L'iniziativa del Donacibo in un istituto di Fano (PU).

«E a guadagnarci, più di tutti, sono io»

L'appuntamento, dal 9 al 14 marzo, in oltre duemila scuole. Protagonisti, i 350mila studenti che, insieme a volontari e insegnanti, hanno collaborato alla tradizionale raccolta di alimenti. Per imparare la carità, cioè «fare del bene anche a me»
Federico Napoletano

Una settimana di carità. Basterebbe questo a sintetizzare quanto è successo in molte scuole di Italia dal 9 al 14 marzo. L’iniziativa del Donacibo, promossa dalla Fondazione Nazionale Banchi di Solidarietà, è giunta alla nona edizione e ormai per molti è un appuntamento imprescindibile durante l’anno scolastico.
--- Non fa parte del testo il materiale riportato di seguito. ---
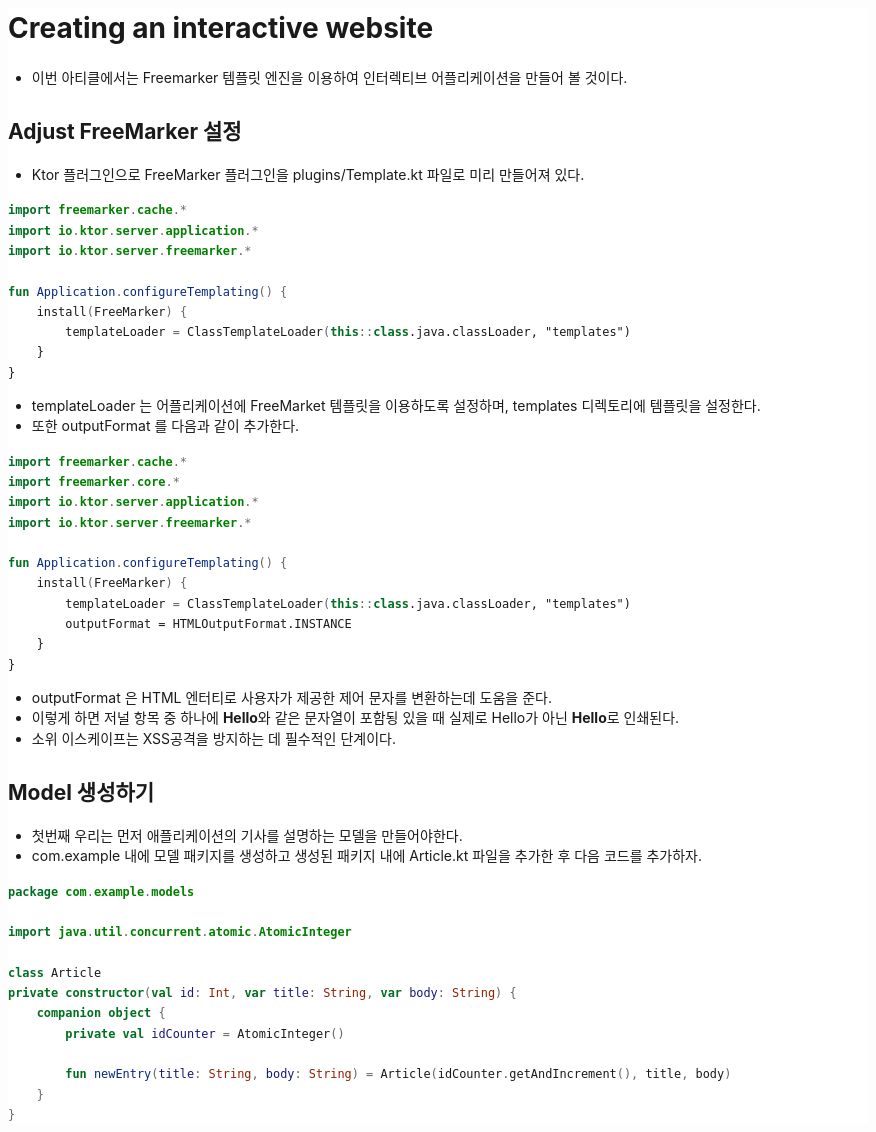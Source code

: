 # Creating an interactive website

- 이번 아티클에서는 Freemarker 템플릿 엔진을 이용하여 인터렉티브 어플리케이션을 만들어 볼 것이다. 

## Adjust FreeMarker 설정

- Ktor 플러그인으로 FreeMarker 플러그인을 plugins/Template.kt 파일로 미리 만들어져 있다. 

```kt
import freemarker.cache.*
import io.ktor.server.application.*
import io.ktor.server.freemarker.*

fun Application.configureTemplating() {
    install(FreeMarker) {
        templateLoader = ClassTemplateLoader(this::class.java.classLoader, "templates")
    }
}
```

- templateLoader 는 어플리케이션에 FreeMarket 템플릿을 이용하도록 설정하며, templates 디렉토리에 템플릿을 설정한다. 
- 또한 outputFormat 를 다음과 같이 추가한다. 

```kt
import freemarker.cache.*
import freemarker.core.*
import io.ktor.server.application.*
import io.ktor.server.freemarker.*

fun Application.configureTemplating() {
    install(FreeMarker) {
        templateLoader = ClassTemplateLoader(this::class.java.classLoader, "templates")
        outputFormat = HTMLOutputFormat.INSTANCE
    }
}
```

- outputFormat 은 HTML 엔터티로 사용자가 제공한 제어 문자를 변환하는데 도움을 준다. 
- 이렇게 하면 저널 항목 중 하나에 <b>Hello</b>와 같은 문자열이 포함됭 있을 때 실제로 Hello가 아닌 <b>Hello</b>로 인쇄된다. 
- 소위 이스케이프는 XSS공격을 방지하는 데 필수적인 단계이다. 

## Model 생성하기 

- 첫번째 우리는 먼저 애플리케이션의 기사를 설명하는 모델을 만들어야한다. 
- com.example 내에 모델 패키지를 생성하고 생성된 패키지 내에 Article.kt 파일을 추가한 후 다음 코드를 추가하자. 

```kt
package com.example.models

import java.util.concurrent.atomic.AtomicInteger

class Article
private constructor(val id: Int, var title: String, var body: String) {
    companion object {
        private val idCounter = AtomicInteger()

        fun newEntry(title: String, body: String) = Article(idCounter.getAndIncrement(), title, body)
    }
}
```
Un gesto che prende le mosse nel 2007, dall’intuizione di alcuni insegnanti. «L’idea era quella di condividere con dei ragazzi un gesto di caritativa», spiega Andrea Franchi, presidente della Fondazione dei Banchi di Solidarietà: «Andando a rispondere a un’esigenza concreta di molte famiglie, la povertà alimentare, si voleva far capire cosa si cela dentro la dinamica del bisogno. E siccome la carità, per essere vera, ha bisogno di essere condivisa, perché non proporla a chi ci è accanto tutti i giorni? I propri studenti, per esempio, come accadde allora».

Da allora, il Donacibo “cade” tradizionalmente durante la terza settimana di Quaresima, con una dinamica simile a quella della Colletta Alimentare. Solo che, in questo caso, i generi alimentari non vengono raccolti nei centri commerciali o nei supermercati, ma negli edifici scolastici, portati da casa dai ragazzi e dalle famiglie. «Fin dall’inizio abbiamo dovuto fare i conti con la disponibilità degli istituti», aggiunge Franchi. Non sempre, infatti, le scuole aderivano, soprattutto all’inizio. Ma col tempo il numero delle partecipazioni è aumentato.

Quest’anno hanno partecipato 350mila studenti in più di duemila istituti. Dai bambini di quattro anni della scuola materna ai diciannovenni delle superiori, i protagonisti della settimana sono stati proprio i ragazzi, che si sono impegnati contribuendo alla raccolta, spesso implicandosi in prima persona nella gestione dell’iniziativa. A dare una mano, anche un volontario del Banco di Solidarietà, per spiegare a ragazzi e docenti i motivi di un’iniziativa del genere, e quali fossero gli alimenti più richiesti e a chi sarebbero stati destinati. Durante la settimana, poi, in diversi punti della scuola rimanevano posizionati degli scatoloni, nei quali è stato raccolto il donato.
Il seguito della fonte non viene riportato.